» **YOUR INSTRUCTIONS**: What you return should be exactly the lines from the one containing "剩下的操作就不用我多说了。" down to the final line of the listing, with nothing else.

» **SOURCE INFORMATION**:
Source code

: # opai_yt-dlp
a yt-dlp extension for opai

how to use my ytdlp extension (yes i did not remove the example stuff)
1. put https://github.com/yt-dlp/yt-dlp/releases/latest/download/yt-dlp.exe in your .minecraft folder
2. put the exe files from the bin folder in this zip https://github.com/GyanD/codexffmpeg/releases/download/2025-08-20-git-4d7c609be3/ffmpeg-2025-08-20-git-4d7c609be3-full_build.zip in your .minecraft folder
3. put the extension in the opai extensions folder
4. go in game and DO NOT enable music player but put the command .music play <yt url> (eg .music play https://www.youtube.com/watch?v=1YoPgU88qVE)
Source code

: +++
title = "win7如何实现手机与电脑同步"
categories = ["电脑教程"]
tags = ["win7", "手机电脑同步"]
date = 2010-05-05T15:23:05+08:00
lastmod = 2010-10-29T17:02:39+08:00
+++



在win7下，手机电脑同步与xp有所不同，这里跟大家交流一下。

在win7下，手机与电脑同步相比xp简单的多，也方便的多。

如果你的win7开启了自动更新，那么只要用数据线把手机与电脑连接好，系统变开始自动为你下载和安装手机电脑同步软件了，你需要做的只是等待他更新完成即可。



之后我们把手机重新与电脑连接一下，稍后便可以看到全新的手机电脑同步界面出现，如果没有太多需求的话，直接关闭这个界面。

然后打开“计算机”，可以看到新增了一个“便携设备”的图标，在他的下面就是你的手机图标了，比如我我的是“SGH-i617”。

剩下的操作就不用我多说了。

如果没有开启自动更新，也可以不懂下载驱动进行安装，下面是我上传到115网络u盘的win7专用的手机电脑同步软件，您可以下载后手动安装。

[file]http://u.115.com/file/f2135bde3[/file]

» **YOUR RESPONSE**:
剩下的操作就不用我多说了。

如果没有开启自动更新，也可以不懂下载驱动进行安装，下面是我上传到115网络u盘的win7专用的手机电脑同步软件，您可以下载后手动安装。

[file]http://u.115.com/file/f2135bde3[/file]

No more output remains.